* [TASK TO COMPLETE]
All lines in the records below from the line with "- Define Function" through the line with "Since the file" are to be given again exactly, both ends included; the pictures are to be left out.
DATA FOR THIS EXERCISE: Begin
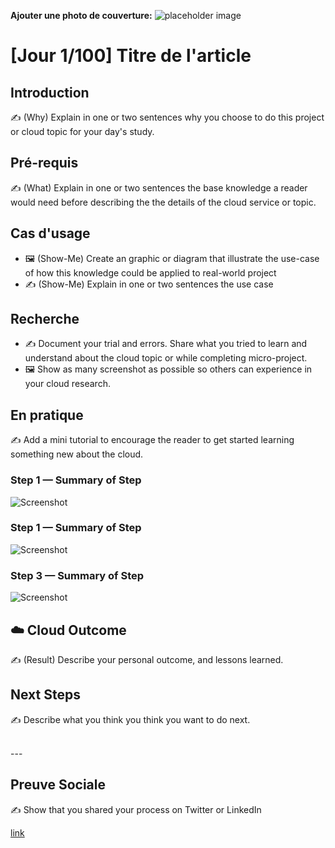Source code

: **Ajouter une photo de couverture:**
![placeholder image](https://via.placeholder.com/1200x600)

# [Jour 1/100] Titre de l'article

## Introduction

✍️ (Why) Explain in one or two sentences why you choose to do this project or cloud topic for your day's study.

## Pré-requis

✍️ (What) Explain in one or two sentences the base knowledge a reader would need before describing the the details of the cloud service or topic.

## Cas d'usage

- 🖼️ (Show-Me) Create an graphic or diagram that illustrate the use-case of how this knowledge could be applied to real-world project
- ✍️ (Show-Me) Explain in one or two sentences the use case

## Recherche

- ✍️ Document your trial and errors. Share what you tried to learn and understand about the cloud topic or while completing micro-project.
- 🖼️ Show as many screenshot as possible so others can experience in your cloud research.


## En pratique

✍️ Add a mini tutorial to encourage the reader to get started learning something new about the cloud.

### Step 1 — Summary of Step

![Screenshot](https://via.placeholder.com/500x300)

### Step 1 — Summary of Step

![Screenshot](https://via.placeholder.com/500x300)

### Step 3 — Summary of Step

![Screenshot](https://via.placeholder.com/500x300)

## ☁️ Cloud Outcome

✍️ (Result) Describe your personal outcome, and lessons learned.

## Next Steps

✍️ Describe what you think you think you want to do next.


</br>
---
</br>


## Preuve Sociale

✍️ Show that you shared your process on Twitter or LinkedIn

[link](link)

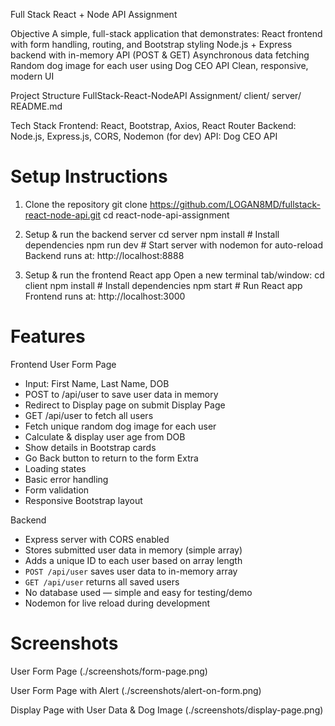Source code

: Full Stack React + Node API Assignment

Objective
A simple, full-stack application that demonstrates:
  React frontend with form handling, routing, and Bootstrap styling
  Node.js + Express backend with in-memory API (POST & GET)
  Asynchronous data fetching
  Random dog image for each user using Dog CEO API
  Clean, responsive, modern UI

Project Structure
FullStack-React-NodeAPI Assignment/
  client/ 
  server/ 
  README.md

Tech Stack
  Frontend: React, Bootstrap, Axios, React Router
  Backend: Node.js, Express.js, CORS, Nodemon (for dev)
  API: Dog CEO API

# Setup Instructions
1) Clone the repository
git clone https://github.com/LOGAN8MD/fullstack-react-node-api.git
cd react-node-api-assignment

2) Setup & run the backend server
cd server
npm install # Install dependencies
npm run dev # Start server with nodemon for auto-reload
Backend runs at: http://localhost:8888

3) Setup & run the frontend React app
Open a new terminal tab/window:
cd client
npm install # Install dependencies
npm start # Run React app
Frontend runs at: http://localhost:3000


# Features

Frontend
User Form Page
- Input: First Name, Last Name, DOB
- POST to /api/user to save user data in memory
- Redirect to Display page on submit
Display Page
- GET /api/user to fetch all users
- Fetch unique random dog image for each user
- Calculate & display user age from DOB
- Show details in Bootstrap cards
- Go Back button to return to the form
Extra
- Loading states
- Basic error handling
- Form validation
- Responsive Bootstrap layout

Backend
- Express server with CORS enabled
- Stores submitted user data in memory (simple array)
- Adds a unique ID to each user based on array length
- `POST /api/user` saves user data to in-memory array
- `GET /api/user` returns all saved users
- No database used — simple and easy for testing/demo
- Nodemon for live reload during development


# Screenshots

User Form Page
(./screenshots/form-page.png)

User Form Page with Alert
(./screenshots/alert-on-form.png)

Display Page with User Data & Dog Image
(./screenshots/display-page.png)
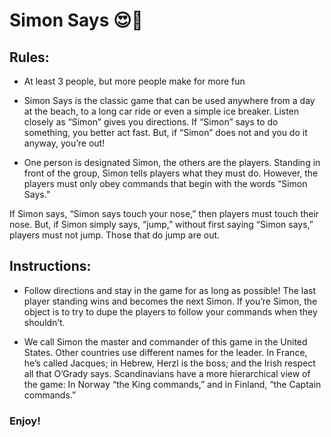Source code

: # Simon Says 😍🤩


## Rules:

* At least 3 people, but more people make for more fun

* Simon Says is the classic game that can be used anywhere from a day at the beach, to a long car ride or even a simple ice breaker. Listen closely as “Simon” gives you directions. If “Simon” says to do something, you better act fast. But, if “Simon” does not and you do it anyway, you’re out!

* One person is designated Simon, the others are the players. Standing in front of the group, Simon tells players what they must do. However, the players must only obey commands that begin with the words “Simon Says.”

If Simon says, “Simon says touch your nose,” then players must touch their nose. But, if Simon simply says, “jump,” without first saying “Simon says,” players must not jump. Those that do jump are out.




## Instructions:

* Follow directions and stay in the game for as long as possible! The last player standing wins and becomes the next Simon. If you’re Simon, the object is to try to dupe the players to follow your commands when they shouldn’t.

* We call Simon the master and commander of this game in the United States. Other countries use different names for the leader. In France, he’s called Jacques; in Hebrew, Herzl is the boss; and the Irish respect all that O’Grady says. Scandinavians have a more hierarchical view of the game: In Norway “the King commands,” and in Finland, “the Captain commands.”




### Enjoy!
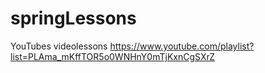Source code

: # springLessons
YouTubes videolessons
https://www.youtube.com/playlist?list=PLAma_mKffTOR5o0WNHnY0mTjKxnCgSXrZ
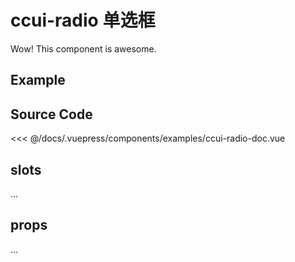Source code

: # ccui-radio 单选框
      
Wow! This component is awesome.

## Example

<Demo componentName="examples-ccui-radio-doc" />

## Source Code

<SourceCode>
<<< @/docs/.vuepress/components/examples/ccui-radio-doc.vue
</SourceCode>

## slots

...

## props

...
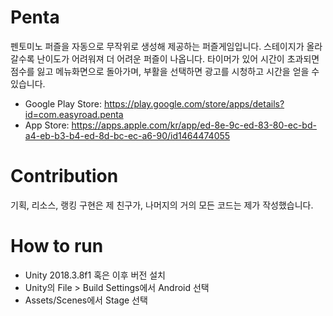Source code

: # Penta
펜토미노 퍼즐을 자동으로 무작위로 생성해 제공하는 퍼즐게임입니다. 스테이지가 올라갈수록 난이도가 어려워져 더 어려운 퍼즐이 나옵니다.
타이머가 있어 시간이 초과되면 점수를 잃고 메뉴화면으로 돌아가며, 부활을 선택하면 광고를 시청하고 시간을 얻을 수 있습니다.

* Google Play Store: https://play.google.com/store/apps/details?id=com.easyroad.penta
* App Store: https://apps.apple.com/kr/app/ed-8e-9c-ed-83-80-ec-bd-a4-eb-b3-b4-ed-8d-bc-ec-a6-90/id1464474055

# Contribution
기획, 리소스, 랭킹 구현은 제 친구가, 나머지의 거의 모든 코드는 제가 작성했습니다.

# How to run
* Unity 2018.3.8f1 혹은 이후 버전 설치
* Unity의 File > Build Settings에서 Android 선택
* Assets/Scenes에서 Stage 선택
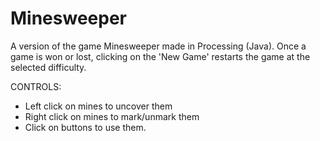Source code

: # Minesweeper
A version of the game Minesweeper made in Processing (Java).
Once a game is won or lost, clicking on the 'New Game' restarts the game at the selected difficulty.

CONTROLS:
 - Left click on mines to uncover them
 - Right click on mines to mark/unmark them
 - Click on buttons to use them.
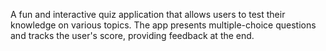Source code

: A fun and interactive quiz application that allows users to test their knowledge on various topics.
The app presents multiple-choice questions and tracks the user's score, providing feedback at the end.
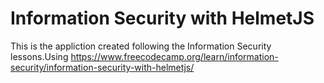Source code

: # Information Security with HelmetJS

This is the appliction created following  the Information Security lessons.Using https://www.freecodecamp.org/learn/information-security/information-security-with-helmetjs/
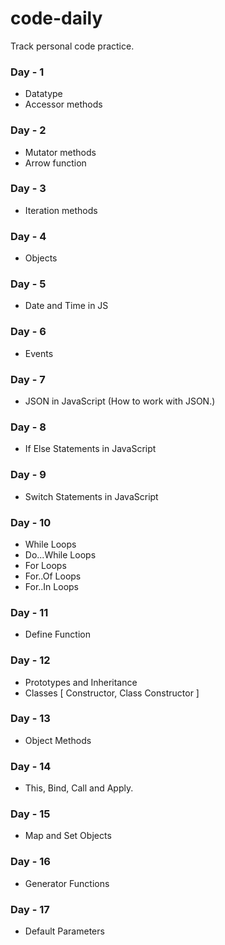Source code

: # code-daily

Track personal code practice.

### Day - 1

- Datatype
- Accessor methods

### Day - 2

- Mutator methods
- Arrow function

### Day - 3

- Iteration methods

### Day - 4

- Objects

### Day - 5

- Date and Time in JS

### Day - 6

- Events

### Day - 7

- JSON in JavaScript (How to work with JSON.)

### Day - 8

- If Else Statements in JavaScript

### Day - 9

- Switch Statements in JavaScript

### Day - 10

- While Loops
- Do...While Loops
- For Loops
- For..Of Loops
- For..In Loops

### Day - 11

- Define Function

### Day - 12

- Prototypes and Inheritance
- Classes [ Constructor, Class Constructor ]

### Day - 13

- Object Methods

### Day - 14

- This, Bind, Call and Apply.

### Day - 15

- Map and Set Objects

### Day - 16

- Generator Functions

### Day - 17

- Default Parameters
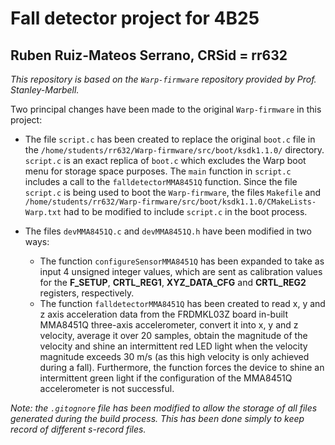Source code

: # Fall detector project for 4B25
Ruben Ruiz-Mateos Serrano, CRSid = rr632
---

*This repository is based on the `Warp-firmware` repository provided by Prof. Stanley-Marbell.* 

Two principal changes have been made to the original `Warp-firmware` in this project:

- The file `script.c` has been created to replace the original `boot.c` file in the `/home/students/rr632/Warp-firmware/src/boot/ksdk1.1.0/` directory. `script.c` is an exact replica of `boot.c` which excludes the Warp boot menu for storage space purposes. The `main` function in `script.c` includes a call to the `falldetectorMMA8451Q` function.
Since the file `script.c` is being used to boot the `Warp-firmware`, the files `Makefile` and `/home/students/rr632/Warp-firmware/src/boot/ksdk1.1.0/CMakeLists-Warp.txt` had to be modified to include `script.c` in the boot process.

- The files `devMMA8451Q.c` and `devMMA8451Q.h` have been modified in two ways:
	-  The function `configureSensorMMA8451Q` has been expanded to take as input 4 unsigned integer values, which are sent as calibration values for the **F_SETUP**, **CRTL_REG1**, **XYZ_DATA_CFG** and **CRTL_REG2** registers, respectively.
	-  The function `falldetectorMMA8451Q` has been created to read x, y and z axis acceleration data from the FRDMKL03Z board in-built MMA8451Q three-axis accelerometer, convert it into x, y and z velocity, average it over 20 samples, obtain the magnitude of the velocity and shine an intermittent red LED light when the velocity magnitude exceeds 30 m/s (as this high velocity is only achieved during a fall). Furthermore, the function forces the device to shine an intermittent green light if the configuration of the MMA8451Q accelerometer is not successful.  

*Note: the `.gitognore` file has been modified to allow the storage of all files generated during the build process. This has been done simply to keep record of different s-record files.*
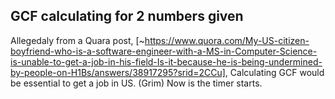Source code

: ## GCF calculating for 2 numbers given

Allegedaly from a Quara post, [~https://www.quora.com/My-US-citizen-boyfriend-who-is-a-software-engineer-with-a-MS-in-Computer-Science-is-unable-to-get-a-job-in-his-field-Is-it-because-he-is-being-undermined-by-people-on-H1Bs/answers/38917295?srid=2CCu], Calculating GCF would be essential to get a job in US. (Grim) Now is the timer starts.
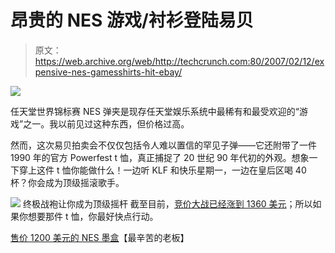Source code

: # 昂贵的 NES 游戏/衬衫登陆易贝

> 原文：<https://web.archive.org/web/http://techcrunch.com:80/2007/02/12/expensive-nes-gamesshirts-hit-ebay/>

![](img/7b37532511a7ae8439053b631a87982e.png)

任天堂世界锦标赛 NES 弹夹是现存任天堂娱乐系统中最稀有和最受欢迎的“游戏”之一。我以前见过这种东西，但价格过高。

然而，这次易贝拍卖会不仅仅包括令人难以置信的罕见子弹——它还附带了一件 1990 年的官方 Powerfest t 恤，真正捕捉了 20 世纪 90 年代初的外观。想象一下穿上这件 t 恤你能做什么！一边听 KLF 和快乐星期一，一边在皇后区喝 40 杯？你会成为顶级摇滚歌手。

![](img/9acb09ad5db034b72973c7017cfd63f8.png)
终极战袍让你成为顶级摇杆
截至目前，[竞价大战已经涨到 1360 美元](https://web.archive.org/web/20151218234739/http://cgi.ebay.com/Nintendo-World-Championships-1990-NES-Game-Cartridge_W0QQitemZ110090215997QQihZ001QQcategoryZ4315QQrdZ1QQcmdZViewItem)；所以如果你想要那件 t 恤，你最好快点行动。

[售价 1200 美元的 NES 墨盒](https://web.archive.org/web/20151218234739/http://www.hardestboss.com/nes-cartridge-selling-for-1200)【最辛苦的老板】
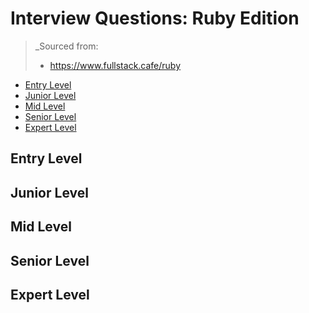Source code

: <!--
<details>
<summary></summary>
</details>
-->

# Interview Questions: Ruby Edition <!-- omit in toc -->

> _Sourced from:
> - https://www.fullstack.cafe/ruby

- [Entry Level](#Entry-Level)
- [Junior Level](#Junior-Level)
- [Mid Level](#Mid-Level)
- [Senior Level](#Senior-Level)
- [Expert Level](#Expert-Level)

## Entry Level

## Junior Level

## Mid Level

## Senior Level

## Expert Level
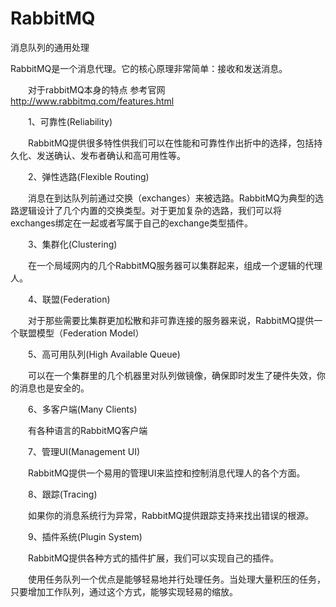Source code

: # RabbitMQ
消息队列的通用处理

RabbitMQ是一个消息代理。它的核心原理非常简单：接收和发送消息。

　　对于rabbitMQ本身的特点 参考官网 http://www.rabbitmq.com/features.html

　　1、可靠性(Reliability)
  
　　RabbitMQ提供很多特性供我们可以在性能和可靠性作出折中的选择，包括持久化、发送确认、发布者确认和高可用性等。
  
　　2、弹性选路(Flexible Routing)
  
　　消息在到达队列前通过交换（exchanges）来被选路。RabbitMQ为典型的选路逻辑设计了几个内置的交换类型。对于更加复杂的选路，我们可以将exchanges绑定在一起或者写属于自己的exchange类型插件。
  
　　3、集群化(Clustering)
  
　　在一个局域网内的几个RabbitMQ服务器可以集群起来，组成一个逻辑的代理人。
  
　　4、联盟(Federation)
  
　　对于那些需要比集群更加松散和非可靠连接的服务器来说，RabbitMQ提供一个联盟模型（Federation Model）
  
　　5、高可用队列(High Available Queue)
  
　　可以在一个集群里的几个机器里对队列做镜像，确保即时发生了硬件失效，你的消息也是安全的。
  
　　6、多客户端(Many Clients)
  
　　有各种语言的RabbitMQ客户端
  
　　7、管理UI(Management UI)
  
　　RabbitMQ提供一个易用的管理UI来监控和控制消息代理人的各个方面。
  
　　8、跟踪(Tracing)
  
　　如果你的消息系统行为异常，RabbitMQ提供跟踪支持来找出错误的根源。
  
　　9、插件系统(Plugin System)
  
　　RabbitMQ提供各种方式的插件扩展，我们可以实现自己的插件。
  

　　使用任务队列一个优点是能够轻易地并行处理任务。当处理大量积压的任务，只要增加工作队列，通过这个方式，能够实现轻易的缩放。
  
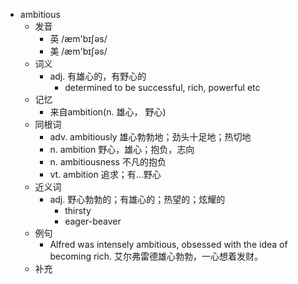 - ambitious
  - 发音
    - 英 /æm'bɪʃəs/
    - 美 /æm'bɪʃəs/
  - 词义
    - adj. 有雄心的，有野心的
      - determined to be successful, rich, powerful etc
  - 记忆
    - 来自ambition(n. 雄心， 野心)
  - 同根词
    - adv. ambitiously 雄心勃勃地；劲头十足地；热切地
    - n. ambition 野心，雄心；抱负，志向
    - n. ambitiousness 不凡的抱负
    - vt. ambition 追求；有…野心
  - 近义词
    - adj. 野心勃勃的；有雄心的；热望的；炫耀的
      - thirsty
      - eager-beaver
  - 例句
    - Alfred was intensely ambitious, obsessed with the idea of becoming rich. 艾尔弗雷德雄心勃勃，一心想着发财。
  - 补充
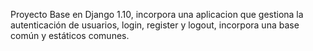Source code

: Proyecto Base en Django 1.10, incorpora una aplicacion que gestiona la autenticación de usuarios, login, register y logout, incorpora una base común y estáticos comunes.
DATA FOR THIS EXERCISE: End
* [RESULT OF THIS TASK]
- Define Function

### Day - 12

- Prototypes and Inheritance
- Classes [ Constructor, Class Constructor ]

### Day - 13

- Object Methods

### Day - 14

- This, Bind, Call and Apply.

### Day - 15

- Map and Set Objects

### Day - 16

- Generator Functions

### Day - 17

- Default Parameters
Source code

: # Fall detector project for 4B25
Ruben Ruiz-Mateos Serrano, CRSid = rr632
---

*This repository is based on the `Warp-firmware` repository provided by Prof. Stanley-Marbell.* 

Two principal changes have been made to the original `Warp-firmware` in this project:

- The file `script.c` has been created to replace the original `boot.c` file in the `/home/students/rr632/Warp-firmware/src/boot/ksdk1.1.0/` directory. `script.c` is an exact replica of `boot.c` which excludes the Warp boot menu for storage space purposes. The `main` function in `script.c` includes a call to the `falldetectorMMA8451Q` function.
Since the file `script.c` is being used to boot the `Warp-firmware`, the files `Makefile` and `/home/students/rr632/Warp-firmware/src/boot/ksdk1.1.0/CMakeLists-Warp.txt` had to be modified to include `script.c` in the boot process.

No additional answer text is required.